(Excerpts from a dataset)

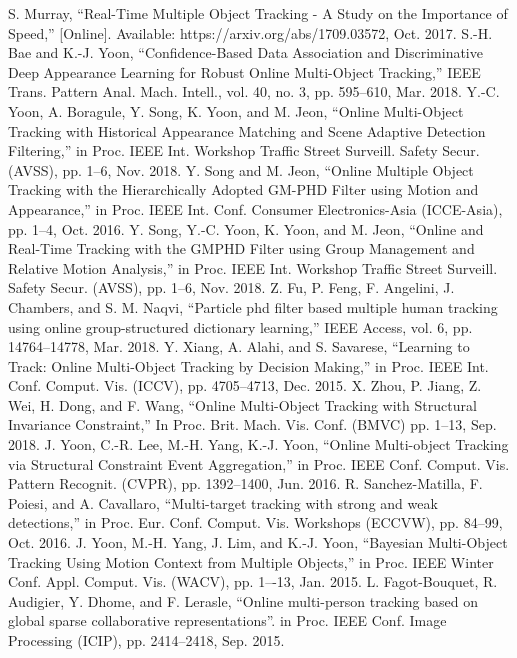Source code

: \documentclass[journal]{IEEEtran}
\newcounter{ct}
\begin{document}
\begin{thebibliography}{00}
 S. Murray, ``Real-Time Multiple Object Tracking - A Study on the Importance of Speed,'' [Online]. Available: https://arxiv.org/abs/1709.03572, Oct. 2017.
S.-H. Bae and K.-J. Yoon, ``Confidence-Based Data Association and Discriminative Deep Appearance Learning for Robust Online Multi-Object Tracking,'' IEEE Trans. Pattern Anal. Mach. Intell., vol. 40, no. 3, pp. 595--610, Mar. 2018. 
Y.-C. Yoon, A. Boragule, Y. Song, K. Yoon, and M. Jeon, ``Online Multi-Object Tracking with Historical Appearance Matching and Scene Adaptive Detection Filtering,'' in Proc. IEEE Int. Workshop Traffic Street Surveill. Safety Secur. (AVSS), pp. 1--6, Nov. 2018.
 Y. Song and M. Jeon, ``Online Multiple Object Tracking with the Hierarchically Adopted GM-PHD Filter using Motion and Appearance,'' in Proc. IEEE Int. Conf. Consumer Electronics-Asia (ICCE-Asia), pp. 1--4, Oct. 2016.
 Y. Song, Y.-C. Yoon, K. Yoon, and M. Jeon, ``Online and Real-Time Tracking with the GMPHD Filter using Group Management and Relative Motion Analysis,'' in Proc. IEEE Int. Workshop Traffic Street Surveill. Safety Secur. (AVSS), pp. 1--6, Nov. 2018.
 Z. Fu, P. Feng, F. Angelini, J. Chambers, and S. M. Naqvi, ``Particle phd filter based multiple human tracking using online group-structured dictionary learning,'' IEEE Access, vol. 6, pp. 14764--14778, Mar. 2018.
Y. Xiang, A. Alahi, and S. Savarese, ``Learning to Track: Online Multi-Object Tracking by Decision Making,'' in Proc. IEEE Int. Conf. Comput. Vis. (ICCV), pp. 4705--4713, Dec. 2015.
X. Zhou, P. Jiang, Z. Wei, H. Dong, and F. Wang, ``Online Multi-Object Tracking with Structural Invariance Constraint,'' In Proc. Brit. Mach. Vis. Conf. (BMVC) pp.  1--13, Sep. 2018.
J. Yoon, C.-R. Lee, M.-H. Yang, K.-J. Yoon, ``Online Multi-object Tracking via Structural Constraint Event Aggregation,'' in Proc. IEEE Conf. Comput. Vis. Pattern Recognit. (CVPR), pp. 1392--1400, Jun. 2016.
R. Sanchez-Matilla, F. Poiesi, and A. Cavallaro, ``Multi-target tracking with strong and weak detections,'' in Proc. Eur. Conf. Comput. Vis. Workshops (ECCVW), pp. 84--99, Oct. 2016.
J. Yoon, M.-H. Yang, J. Lim, and K.-J. Yoon, ``Bayesian Multi-Object Tracking Using Motion Context from Multiple Objects,'' in Proc. IEEE Winter Conf. Appl. Comput. Vis. (WACV), pp. 1–-13, Jan. 2015.
L. Fagot-Bouquet, R. Audigier, Y. Dhome, and F. Lerasle, ``Online multi-person tracking based on global sparse collaborative representations''. in Proc. IEEE Conf. Image Processing (ICIP), pp. 2414--2418, Sep. 2015.

\end{thebibliography}
\end{document}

EXERCISE DETAILS
Leaving all pictures aside, quote each record exactly.

EXPECTED ANSWER
Source code

: \documentclass[journal]{IEEEtran}
\newcounter{ct}
\begin{document}
\begin{thebibliography}{00}
 S. Murray, ``Real-Time Multiple Object Tracking - A Study on the Importance of Speed,'' [Online]. Available: https://arxiv.org/abs/1709.03572, Oct. 2017.
S.-H. Bae and K.-J. Yoon, ``Confidence-Based Data Association and Discriminative Deep Appearance Learning for Robust Online Multi-Object Tracking,'' IEEE Trans. Pattern Anal. Mach. Intell., vol. 40, no. 3, pp. 595--610, Mar. 2018. 
Y.-C. Yoon, A. Boragule, Y. Song, K. Yoon, and M. Jeon, ``Online Multi-Object Tracking with Historical Appearance Matching and Scene Adaptive Detection Filtering,'' in Proc. IEEE Int. Workshop Traffic Street Surveill. Safety Secur. (AVSS), pp. 1--6, Nov. 2018.
 Y. Song and M. Jeon, ``Online Multiple Object Tracking with the Hierarchically Adopted GM-PHD Filter using Motion and Appearance,'' in Proc. IEEE Int. Conf. Consumer Electronics-Asia (ICCE-Asia), pp. 1--4, Oct. 2016.
 Y. Song, Y.-C. Yoon, K. Yoon, and M. Jeon, ``Online and Real-Time Tracking with the GMPHD Filter using Group Management and Relative Motion Analysis,'' in Proc. IEEE Int. Workshop Traffic Street Surveill. Safety Secur. (AVSS), pp. 1--6, Nov. 2018.
 Z. Fu, P. Feng, F. Angelini, J. Chambers, and S. M. Naqvi, ``Particle phd filter based multiple human tracking using online group-structured dictionary learning,'' IEEE Access, vol. 6, pp. 14764--14778, Mar. 2018.
Y. Xiang, A. Alahi, and S. Savarese, ``Learning to Track: Online Multi-Object Tracking by Decision Making,'' in Proc. IEEE Int. Conf. Comput. Vis. (ICCV), pp. 4705--4713, Dec. 2015.
X. Zhou, P. Jiang, Z. Wei, H. Dong, and F. Wang, ``Online Multi-Object Tracking with Structural Invariance Constraint,'' In Proc. Brit. Mach. Vis. Conf. (BMVC) pp.  1--13, Sep. 2018.
J. Yoon, C.-R. Lee, M.-H. Yang, K.-J. Yoon, ``Online Multi-object Tracking via Structural Constraint Event Aggregation,'' in Proc. IEEE Conf. Comput. Vis. Pattern Recognit. (CVPR), pp. 1392--1400, Jun. 2016.
R. Sanchez-Matilla, F. Poiesi, and A. Cavallaro, ``Multi-target tracking with strong and weak detections,'' in Proc. Eur. Conf. Comput. Vis. Workshops (ECCVW), pp. 84--99, Oct. 2016.
J. Yoon, M.-H. Yang, J. Lim, and K.-J. Yoon, ``Bayesian Multi-Object Tracking Using Motion Context from Multiple Objects,'' in Proc. IEEE Winter Conf. Appl. Comput. Vis. (WACV), pp. 1–-13, Jan. 2015.
L. Fagot-Bouquet, R. Audigier, Y. Dhome, and F. Lerasle, ``Online multi-person tracking based on global sparse collaborative representations''. in Proc. IEEE Conf. Image Processing (ICIP), pp. 2414--2418, Sep. 2015.

\end{thebibliography}
\end{document}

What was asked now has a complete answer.